Path to sainthood cleared for sister who worked with lepers

Blessed Marianne Cope (

The Vatican Congregation for the Causes of Saints unanimously confirmed Tuesday that a second miracle was due to the intercession of Blessed Marianne Cope, a member of the Sisters of St. Francis of the Neumann Communities in Syracuse, N.Y., according to a press release from the religious community.

"We are very excited," said Sr. Grace Ann Dillenschneider, Vice Postulator for the Cause for the Diocese of Syracuse. "The sisters have been waiting for this for a very long time. She was an ordinary woman who did extraordinary things."

Details about the second miracle will become available closer to canonization, Dillenschneider said.

Cope, formerly Barbara Koob (now Cope), was born in Heppenheim, Germany, in 1838. Her family immigrated to the United States in 1839 and settled in Utica, N.Y.

Her entrance into religious life was postponed for nine years so she could work and support her family after her father became disabled. One month after his death in 1862, Cope entered the Sisters of St. Francis.

Cope was a teacher and principal in several schools in upstate New York. Teaching led to a series of administrative appointments. In the late 1860s, she was instrumental in establishing the first two hospitals in central New York, St. Elizabeth's in Utica and St. Joseph's in Syracuse. These two hospitals were among the first 50 hospitals in the entire United States.

"Blessed Marianne had an advance understanding of health care and is a model for women today," Dillenschneider said.

According to her biography, no challenge ever seemed too much for Cope. She possessed the intelligence and charisma of a facilitator and the energies of a woman motivated by God alone.
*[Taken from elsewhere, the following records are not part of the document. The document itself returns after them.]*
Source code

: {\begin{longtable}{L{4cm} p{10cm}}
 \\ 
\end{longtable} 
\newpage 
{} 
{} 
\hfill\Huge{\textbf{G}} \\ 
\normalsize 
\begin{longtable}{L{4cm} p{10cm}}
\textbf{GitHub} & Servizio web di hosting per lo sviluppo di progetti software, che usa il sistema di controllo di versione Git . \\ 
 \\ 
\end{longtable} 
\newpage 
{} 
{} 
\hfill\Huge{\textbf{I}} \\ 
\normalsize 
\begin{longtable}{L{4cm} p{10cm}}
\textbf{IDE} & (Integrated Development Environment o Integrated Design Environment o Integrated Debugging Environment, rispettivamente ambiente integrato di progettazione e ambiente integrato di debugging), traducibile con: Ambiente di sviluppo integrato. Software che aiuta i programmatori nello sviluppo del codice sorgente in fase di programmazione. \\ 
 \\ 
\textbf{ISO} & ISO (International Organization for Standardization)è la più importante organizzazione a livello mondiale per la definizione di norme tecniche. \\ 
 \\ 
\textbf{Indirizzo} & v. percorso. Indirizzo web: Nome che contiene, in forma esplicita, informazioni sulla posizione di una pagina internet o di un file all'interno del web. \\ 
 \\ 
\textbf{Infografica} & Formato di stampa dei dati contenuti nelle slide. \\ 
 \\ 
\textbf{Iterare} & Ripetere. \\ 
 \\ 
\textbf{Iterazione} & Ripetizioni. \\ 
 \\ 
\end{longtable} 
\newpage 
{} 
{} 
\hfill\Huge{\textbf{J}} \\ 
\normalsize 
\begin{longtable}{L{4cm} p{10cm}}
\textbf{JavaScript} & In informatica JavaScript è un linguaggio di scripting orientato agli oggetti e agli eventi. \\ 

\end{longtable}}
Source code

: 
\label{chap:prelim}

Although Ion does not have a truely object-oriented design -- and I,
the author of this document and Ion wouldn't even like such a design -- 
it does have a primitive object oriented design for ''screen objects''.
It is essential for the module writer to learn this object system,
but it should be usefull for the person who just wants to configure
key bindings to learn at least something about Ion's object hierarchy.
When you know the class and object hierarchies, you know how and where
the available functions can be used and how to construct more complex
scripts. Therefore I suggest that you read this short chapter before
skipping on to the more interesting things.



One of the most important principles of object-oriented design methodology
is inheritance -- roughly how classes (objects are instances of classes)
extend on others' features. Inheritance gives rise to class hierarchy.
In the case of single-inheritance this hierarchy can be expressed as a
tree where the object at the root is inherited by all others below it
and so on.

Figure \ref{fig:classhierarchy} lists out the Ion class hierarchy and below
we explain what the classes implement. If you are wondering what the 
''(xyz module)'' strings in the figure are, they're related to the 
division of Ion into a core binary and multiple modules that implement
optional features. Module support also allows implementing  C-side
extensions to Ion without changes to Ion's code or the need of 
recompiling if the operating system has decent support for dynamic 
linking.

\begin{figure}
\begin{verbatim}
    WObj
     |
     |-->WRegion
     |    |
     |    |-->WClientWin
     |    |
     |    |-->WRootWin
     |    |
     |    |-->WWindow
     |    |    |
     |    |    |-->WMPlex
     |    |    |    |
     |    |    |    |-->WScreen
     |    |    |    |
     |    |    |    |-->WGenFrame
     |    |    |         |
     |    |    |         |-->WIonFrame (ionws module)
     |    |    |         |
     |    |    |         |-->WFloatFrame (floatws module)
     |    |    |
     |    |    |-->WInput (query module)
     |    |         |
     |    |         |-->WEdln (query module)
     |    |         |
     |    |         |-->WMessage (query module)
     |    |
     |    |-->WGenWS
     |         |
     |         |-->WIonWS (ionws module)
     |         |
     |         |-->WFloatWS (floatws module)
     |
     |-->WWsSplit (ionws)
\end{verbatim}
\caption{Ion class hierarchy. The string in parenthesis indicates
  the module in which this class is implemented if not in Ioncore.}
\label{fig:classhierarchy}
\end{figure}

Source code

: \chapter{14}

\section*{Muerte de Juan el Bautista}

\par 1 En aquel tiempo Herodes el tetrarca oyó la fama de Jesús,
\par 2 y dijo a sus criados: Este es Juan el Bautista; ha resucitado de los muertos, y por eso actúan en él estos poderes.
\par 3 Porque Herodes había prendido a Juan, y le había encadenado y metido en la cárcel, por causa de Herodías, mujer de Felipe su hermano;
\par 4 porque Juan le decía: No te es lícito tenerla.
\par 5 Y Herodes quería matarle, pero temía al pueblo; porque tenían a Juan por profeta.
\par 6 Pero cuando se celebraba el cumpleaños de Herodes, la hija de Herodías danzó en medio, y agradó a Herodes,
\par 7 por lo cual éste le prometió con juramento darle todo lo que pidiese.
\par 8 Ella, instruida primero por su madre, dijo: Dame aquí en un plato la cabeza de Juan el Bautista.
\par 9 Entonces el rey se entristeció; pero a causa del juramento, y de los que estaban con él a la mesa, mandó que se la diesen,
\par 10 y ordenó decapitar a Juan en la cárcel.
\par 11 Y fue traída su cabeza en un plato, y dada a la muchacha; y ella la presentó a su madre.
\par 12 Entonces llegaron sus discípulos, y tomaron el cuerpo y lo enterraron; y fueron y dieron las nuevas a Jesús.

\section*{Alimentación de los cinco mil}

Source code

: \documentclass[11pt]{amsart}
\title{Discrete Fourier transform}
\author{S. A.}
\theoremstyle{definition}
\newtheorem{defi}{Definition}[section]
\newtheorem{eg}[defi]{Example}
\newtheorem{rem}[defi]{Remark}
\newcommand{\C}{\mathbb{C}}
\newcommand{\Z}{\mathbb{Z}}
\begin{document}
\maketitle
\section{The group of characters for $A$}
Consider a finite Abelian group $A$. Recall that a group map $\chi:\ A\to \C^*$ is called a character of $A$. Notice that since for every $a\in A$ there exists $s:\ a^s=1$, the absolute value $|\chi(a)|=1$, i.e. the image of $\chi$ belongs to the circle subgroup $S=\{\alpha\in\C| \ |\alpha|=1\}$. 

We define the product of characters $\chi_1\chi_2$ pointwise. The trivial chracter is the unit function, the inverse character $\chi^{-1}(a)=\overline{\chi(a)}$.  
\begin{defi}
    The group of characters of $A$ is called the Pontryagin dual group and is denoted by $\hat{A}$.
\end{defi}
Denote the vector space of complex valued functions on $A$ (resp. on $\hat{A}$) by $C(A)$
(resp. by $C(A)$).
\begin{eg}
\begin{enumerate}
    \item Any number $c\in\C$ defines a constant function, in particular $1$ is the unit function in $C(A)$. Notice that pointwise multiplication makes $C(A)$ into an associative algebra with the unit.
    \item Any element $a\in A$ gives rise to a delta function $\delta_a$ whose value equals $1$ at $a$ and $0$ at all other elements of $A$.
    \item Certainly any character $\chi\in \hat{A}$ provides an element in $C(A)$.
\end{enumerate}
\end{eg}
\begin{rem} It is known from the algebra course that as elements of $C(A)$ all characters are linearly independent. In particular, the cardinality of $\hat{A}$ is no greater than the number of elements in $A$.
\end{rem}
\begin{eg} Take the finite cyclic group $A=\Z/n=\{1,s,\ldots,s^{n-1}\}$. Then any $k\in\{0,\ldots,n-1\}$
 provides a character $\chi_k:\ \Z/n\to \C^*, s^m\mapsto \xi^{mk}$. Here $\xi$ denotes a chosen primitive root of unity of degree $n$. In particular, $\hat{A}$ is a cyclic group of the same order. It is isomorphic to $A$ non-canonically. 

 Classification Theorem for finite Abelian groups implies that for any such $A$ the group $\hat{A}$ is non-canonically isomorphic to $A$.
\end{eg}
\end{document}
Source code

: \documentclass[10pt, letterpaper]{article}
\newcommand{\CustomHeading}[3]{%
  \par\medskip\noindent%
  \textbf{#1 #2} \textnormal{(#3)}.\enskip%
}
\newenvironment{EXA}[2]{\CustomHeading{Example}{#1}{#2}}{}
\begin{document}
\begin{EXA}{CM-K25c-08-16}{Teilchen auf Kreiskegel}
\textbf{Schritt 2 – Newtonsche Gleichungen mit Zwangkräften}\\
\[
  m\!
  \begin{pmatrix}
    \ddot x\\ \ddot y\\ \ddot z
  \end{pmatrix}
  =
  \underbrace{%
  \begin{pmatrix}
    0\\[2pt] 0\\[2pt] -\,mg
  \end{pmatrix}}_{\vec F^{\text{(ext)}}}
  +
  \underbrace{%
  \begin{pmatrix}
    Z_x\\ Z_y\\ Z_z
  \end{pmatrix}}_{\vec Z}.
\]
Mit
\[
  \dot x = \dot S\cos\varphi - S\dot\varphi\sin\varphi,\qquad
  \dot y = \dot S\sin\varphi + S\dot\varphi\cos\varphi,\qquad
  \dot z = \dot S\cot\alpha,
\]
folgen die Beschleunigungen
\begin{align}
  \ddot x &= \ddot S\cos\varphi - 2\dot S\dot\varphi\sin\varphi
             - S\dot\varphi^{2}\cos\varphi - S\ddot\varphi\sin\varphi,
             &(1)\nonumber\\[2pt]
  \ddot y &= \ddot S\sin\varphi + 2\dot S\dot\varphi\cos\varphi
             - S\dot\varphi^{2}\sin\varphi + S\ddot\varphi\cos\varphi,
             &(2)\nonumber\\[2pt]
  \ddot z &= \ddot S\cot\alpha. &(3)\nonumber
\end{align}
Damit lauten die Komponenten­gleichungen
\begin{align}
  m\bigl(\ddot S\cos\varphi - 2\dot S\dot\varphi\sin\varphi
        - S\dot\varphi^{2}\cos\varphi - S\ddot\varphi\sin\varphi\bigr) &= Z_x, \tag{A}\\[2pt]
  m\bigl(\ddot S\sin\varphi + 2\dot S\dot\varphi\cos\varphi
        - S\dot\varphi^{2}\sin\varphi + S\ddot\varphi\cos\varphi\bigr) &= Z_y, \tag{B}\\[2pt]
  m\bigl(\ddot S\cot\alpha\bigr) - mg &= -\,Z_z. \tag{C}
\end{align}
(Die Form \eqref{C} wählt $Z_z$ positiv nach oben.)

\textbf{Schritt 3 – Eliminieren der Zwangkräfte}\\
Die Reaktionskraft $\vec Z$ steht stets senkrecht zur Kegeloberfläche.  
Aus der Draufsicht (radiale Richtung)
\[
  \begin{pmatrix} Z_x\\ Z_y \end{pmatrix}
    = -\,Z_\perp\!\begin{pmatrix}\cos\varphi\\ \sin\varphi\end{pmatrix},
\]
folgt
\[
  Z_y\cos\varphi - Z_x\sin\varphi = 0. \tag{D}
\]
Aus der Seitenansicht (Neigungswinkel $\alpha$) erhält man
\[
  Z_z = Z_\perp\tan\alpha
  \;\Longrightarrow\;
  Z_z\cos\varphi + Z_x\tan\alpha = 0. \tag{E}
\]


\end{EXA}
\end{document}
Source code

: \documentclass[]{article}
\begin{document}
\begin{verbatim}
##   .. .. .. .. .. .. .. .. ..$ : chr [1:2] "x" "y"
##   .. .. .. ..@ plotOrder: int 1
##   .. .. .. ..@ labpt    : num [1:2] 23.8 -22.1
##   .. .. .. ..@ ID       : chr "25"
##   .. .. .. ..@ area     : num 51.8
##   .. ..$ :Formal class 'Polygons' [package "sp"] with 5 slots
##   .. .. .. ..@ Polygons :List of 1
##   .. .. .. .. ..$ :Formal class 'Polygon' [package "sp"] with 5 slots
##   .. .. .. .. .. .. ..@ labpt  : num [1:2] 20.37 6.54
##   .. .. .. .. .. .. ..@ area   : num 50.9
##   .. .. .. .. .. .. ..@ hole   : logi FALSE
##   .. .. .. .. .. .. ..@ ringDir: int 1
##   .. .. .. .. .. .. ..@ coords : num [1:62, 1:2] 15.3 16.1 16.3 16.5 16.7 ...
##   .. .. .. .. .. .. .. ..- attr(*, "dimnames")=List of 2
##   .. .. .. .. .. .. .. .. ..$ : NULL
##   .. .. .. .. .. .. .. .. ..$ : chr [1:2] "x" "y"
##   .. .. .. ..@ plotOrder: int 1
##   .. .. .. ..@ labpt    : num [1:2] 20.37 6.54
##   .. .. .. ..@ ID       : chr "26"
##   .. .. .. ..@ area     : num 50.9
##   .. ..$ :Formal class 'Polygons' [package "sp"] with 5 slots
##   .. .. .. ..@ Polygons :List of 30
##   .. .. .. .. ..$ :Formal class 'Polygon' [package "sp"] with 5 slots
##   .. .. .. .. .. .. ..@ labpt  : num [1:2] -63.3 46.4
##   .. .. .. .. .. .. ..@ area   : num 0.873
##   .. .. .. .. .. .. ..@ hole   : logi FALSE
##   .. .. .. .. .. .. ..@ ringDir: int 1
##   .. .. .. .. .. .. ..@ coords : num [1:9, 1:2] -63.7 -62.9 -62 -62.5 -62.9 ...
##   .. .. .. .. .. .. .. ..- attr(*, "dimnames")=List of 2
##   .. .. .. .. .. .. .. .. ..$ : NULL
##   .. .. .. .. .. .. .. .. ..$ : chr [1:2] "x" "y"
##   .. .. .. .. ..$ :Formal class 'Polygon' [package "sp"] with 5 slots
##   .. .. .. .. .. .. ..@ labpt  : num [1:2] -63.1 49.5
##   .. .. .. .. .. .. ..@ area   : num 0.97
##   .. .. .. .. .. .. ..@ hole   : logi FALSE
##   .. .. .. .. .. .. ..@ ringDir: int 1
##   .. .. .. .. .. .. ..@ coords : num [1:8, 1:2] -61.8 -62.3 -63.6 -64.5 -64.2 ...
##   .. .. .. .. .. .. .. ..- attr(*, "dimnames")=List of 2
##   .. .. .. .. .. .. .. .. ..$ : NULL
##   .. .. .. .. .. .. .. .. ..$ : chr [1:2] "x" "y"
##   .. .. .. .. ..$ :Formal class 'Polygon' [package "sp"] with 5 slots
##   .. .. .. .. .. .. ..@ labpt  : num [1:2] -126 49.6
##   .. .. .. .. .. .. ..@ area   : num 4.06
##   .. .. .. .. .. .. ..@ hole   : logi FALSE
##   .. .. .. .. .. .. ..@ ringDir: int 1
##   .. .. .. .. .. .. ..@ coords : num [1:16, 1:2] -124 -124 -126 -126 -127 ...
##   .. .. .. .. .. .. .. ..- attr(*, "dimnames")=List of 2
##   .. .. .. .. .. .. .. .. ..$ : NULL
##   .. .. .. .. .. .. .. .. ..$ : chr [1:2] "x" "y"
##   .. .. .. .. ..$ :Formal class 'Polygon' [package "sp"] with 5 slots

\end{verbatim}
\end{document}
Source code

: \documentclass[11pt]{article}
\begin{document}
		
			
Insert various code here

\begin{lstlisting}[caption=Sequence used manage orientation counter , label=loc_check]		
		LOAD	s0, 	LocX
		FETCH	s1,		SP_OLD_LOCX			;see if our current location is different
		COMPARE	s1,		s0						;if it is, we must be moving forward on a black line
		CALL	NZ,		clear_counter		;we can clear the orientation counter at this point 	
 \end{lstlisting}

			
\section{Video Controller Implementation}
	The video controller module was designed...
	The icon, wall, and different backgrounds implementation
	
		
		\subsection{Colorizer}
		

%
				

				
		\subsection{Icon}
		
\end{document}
Cope was an innovator. Long before the importance of cleanliness in caring for the sick was scientifically known, Cope insisted on practices such as washing one's hands before ministering to the patients. She also was an advocate for patients' rights.

In 1883, Cope's devotion to the sick and the poor took an important turn. She responded to an invitation to provide health care services on the Hawaiian Islands, especially to patients with Hansens' disease, or leprosy.

Cope traveled to Hawaii with six sisters and expected to stay a short time and return to Syracuse. Instead, she set up a new hospital, took over the administration of another and created a home for homeless children of leprosy patients, among many initiatives. She was decorated by King David Kalakaua with the medal of the Royal Order of Kapiolani for acts of benevolence that helped suffering people in Hawaii.

In 1884, Cope met St. Damien de Veuster, the apostle of lepers, at a dedication of a new hospital she would later lead. Cope would give hospitality to Damien later in life, when he suffered from leprosy, and would bring to fruition many programs he envisioned.

Cope spent 30 years in Hawaii ministering to patients. She died of natural causes in 1918 and was beatified in 2005. The final step to canonization is Pope Benedict XVI's approval and setting a date for the ceremony.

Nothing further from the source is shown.